Changes in disease activity in non-adjusted and adjusted data. Changes in CDAI were analyzed to evaluate the effects of bDMARDs. First, non-adjusted data analysis was performed to analyze CDAI at baseline and 1, 2, and 3 years (Additional file 1: Figure S4). In all patients and in each age group, CDAI tended to change in a similar manner among patients treated with TNFi, ABA, and TCZ (Additional file 1: Figure S4A, B, C, and D). Disease activity remained low in many patients who continued treatment, regardless of the bDMARD type. Furthermore, changes in CDAI from baseline to 1, 2, and 3 years were analyzed using IPTW based on generalized propensity scores (Fig. 3). In all patients, the greatest improvement in CDAI was observed with TNFi treatment, with mean differences of −12.2 (95% CI = −13.5 to −10.9) at 1, −12.3 (95% CI = −14.2 to −10.5) at 2, and −13.6 (95% CI = −15.9 to −11.2) at 3 years (Fig. 3A). Patients aged <65 years showed the greatest improvement in CDAI following TNFi treatment, with a mean difference of −12.9 (95% CI = −14.5 to −11.3) at 1 year (Fig. 3B).
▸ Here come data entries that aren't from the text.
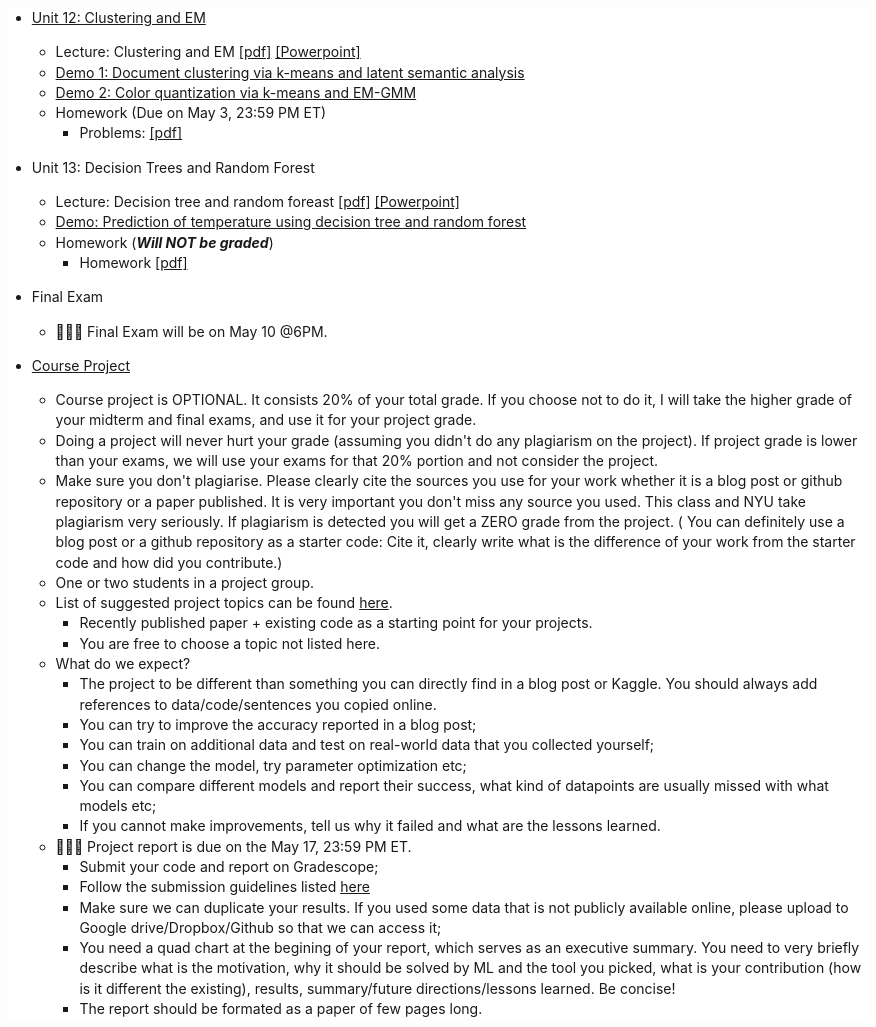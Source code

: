 
* [Unit 12:  Clustering and EM](./unit12_cluster/readme.md)
    * Lecture:  Clustering and EM [[pdf]](./lectures/Lect12_Clustering.pdf)
    [[Powerpoint]](./lectures/Lect12_Clustering.pptx)         
    * [Demo 1: Document clustering via k-means and latent semantic analysis](./unit12_cluster/demo1_doc_cluster.ipynb)
    * [Demo 2: Color quantization via k-means and EM-GMM](./unit12_cluster/demo2_kmeans_GMM_color_quantization.ipynb)  
    * Homework (Due on May 3, 23:59 PM ET)   
        * Problems: [[pdf]](./unit12_cluster/prob/prob_clustering.pdf)

* Unit 13:  Decision Trees and Random Forest
    * Lecture:  Decision tree and random foreast [[pdf]](./lectures/Lect13_Trees.pdf)
    [[Powerpoint]](./lectures/Lect13_Trees.pptx)         
    * [Demo: Prediction of temperature using decision tree and random forest](./unit13_tree/decision_tree_and_random_forest.ipynb)
    * Homework (***Will NOT be graded***)   
        * Homework [[pdf]](./unit13_tree/prob/prob_tree.pdf)
        

* Final Exam
    * :bell::bell::bell: Final Exam will be on May 10 @6PM.

* [Course Project](./projects/readme.md)
    * Course project is OPTIONAL. It consists 20% of your total grade. If you choose not to do it, I will take the higher grade of your midterm and final exams, and use it for your project grade.
    * Doing a project will never hurt your grade (assuming you didn't do any plagiarism on the project). If project grade is lower than your exams, we will use your exams for that 20% portion and not consider the project.
    * Make sure you don't plagiarise. Please clearly cite the sources you use for your work whether it is a blog post or github repository or a paper published. It is very important you don't miss any source you used. This class and NYU take plagiarism very seriously. If plagiarism is detected you will get a ZERO grade from the project. ( You can definitely use a blog post or a github repository as a starter code: Cite it, clearly write what is the difference of your work from the starter code and how did you contribute.)
    * One or two students in a project group.
    * List of suggested project topics can be found [here](./projects/readme.md). 
        * Recently published paper + existing code as a starting point for your projects.
        * You are free to choose a topic not listed here.
    * What do we expect?
        * The project to be different than something you can directly find in a blog post or Kaggle. You should always add references to data/code/sentences you copied online.
        * You can try to improve the accuracy reported in a blog post; 
        * You can train on additional data and test on real-world data that you collected yourself;
        * You can change the model, try parameter optimization etc; 
        * You can compare different models and report their success, what kind of datapoints are usually missed with what models etc;
        * If you cannot make improvements, tell us why it failed and what are the lessons learned.
    * :bell::bell::bell: Project report is due on the May 17, 23:59 PM ET.
        * Submit your code and report on Gradescope;
        * Follow the submission guidelines listed [here](./projects/submission.md)
        * Make sure we can duplicate your results. If you used some data that is not publicly available online, please upload to Google drive/Dropbox/Github so that we can access it;
        * You need a quad chart at the begining of your report, which serves as an executive summary. You need to very briefly describe what is the motivation, why it should be solved by ML and the tool you picked,  what is your contribution (how is it different the existing), results, summary/future directions/lessons learned. Be concise!
        * The report should be formated as a paper of few pages long. 
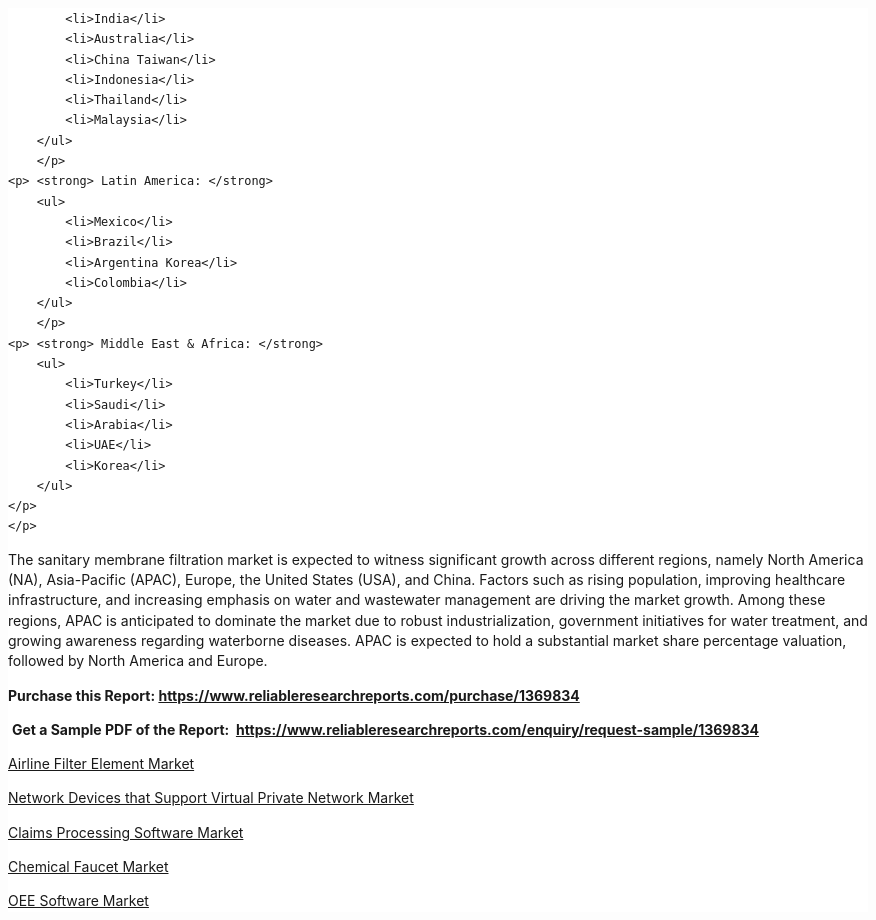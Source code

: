             <li>India</li>
            <li>Australia</li>
            <li>China Taiwan</li>
            <li>Indonesia</li>
            <li>Thailand</li>
            <li>Malaysia</li>
        </ul>
        </p> 
    <p> <strong> Latin America: </strong>
        <ul>
            <li>Mexico</li>
            <li>Brazil</li>
            <li>Argentina Korea</li>
            <li>Colombia</li>
        </ul>
        </p> 
    <p> <strong> Middle East & Africa: </strong>
        <ul>
            <li>Turkey</li>
            <li>Saudi</li>
            <li>Arabia</li>
            <li>UAE</li>
            <li>Korea</li>
        </ul>
    </p>
    </p>
<p><p>The sanitary membrane filtration market is expected to witness significant growth across different regions, namely North America (NA), Asia-Pacific (APAC), Europe, the United States (USA), and China. Factors such as rising population, improving healthcare infrastructure, and increasing emphasis on water and wastewater management are driving the market growth. Among these regions, APAC is anticipated to dominate the market due to robust industrialization, government initiatives for water treatment, and growing awareness regarding waterborne diseases. APAC is expected to hold a substantial market share percentage valuation, followed by North America and Europe.</p></p>
<p><strong>Purchase this Report: <a href="https://www.reliableresearchreports.com/purchase/1369834">https://www.reliableresearchreports.com/purchase/1369834</a></strong></p>
<p>&nbsp;<strong>Get a Sample PDF of the Report:&nbsp;&nbsp;<a href="https://www.reliableresearchreports.com/enquiry/request-sample/1369834">https://www.reliableresearchreports.com/enquiry/request-sample/1369834</a></strong></p>
<p><strong></strong></p>
<p><p><a href="https://www.linkedin.com/pulse/airline-filter-element-market-size-growth-forecast-from-2023-vyurc/">Airline Filter Element Market</a></p><p><a href="https://www.linkedin.com/pulse/network-devices-support-virtual-private-market-share-amp-new-uu2bf/">Network Devices that Support Virtual Private Network Market</a></p><p><a href="https://medium.com/@chiragreportprime4/claims-processing-software-market-size-cagr-trends-2024-2030-2513114a2b33">Claims Processing Software Market</a></p><p><a href="https://www.linkedin.com/pulse/chemical-faucet-market-size-growth-forecast-from-2023-zsjkc/">Chemical Faucet Market</a></p><p><a href="https://medium.com/@smriti.reportprime/oee-software-market-size-cagr-trends-2024-2030-99bb18d323b4">OEE Software Market</a></p></p>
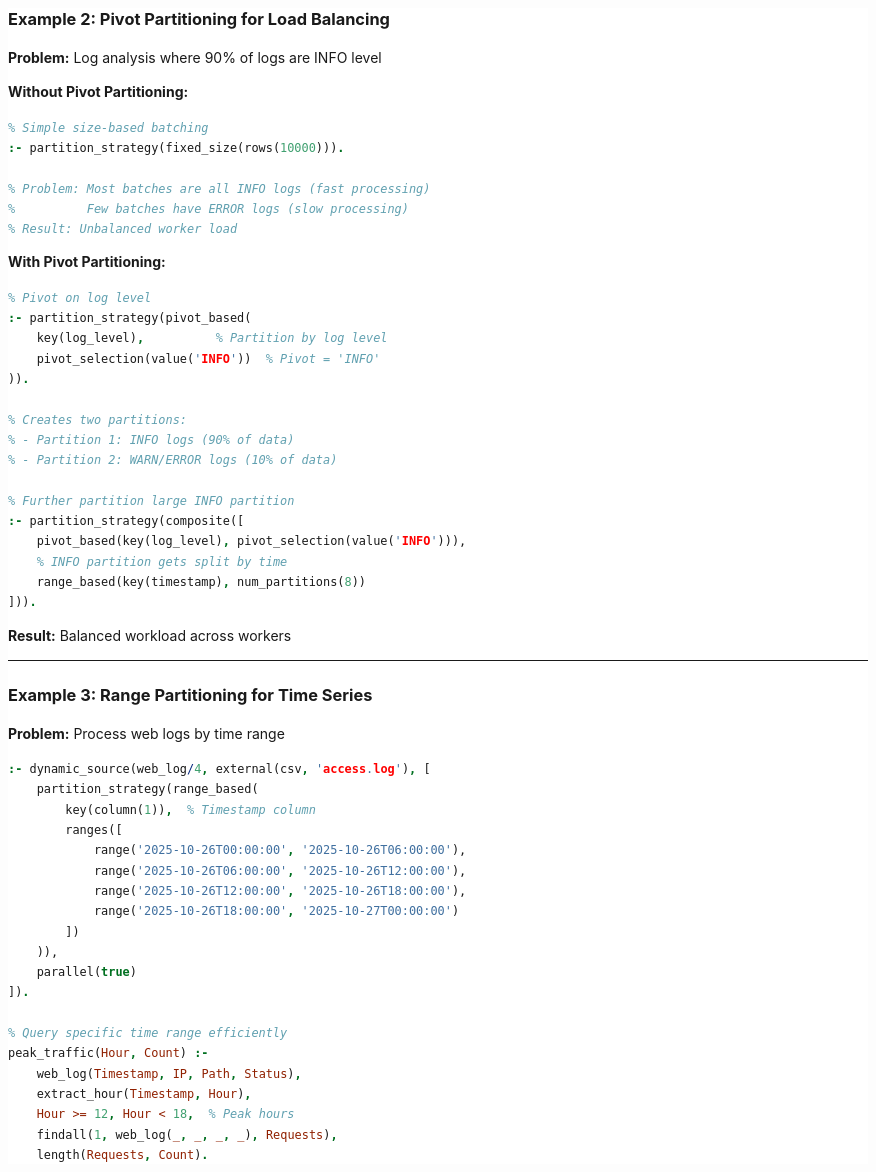 ### Example 2: Pivot Partitioning for Load Balancing

**Problem:** Log analysis where 90% of logs are INFO level

**Without Pivot Partitioning:**
```prolog
% Simple size-based batching
:- partition_strategy(fixed_size(rows(10000))).

% Problem: Most batches are all INFO logs (fast processing)
%          Few batches have ERROR logs (slow processing)
% Result: Unbalanced worker load
```

**With Pivot Partitioning:**
```prolog
% Pivot on log level
:- partition_strategy(pivot_based(
    key(log_level),          % Partition by log level
    pivot_selection(value('INFO'))  % Pivot = 'INFO'
)).

% Creates two partitions:
% - Partition 1: INFO logs (90% of data)
% - Partition 2: WARN/ERROR logs (10% of data)

% Further partition large INFO partition
:- partition_strategy(composite([
    pivot_based(key(log_level), pivot_selection(value('INFO'))),
    % INFO partition gets split by time
    range_based(key(timestamp), num_partitions(8))
])).
```

**Result:** Balanced workload across workers

---

### Example 3: Range Partitioning for Time Series

**Problem:** Process web logs by time range

```prolog
:- dynamic_source(web_log/4, external(csv, 'access.log'), [
    partition_strategy(range_based(
        key(column(1)),  % Timestamp column
        ranges([
            range('2025-10-26T00:00:00', '2025-10-26T06:00:00'),
            range('2025-10-26T06:00:00', '2025-10-26T12:00:00'),
            range('2025-10-26T12:00:00', '2025-10-26T18:00:00'),
            range('2025-10-26T18:00:00', '2025-10-27T00:00:00')
        ])
    )),
    parallel(true)
]).

% Query specific time range efficiently
peak_traffic(Hour, Count) :-
    web_log(Timestamp, IP, Path, Status),
    extract_hour(Timestamp, Hour),
    Hour >= 12, Hour < 18,  % Peak hours
    findall(1, web_log(_, _, _, _), Requests),
    length(Requests, Count).
```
Conversely, in the remaining age groups, there were no significant differences in the degree of CDAI improvement following TNFi, ABA, or TCZ treatment (Fig. 3C and D). In patients aged 65–74 and ≥75 years (Fig. 3C and D), differences in CDAI at 1 year were −11.5 (95% CI = −14.0 to −9.0) and −11.6 (95% CI = −15.5 to −7.7), respectively, for TNFi, −4.7 (95% CI: −9.7 to 0.2) and −6.4 (95% CI = −10.9 to −2.0), respectively, for ABA, and −3.1 (95% CI = −8.9 to 2.6) and −3.8 (95% CI = −14.6 to 6.9), respectively, for TCZ. For TCZ, because of the small sample size, the 95% CIs for changes in CDAI at 2 and 3 years were wide, particularly in the older age groups, and the results for this drug should only be used as a reference.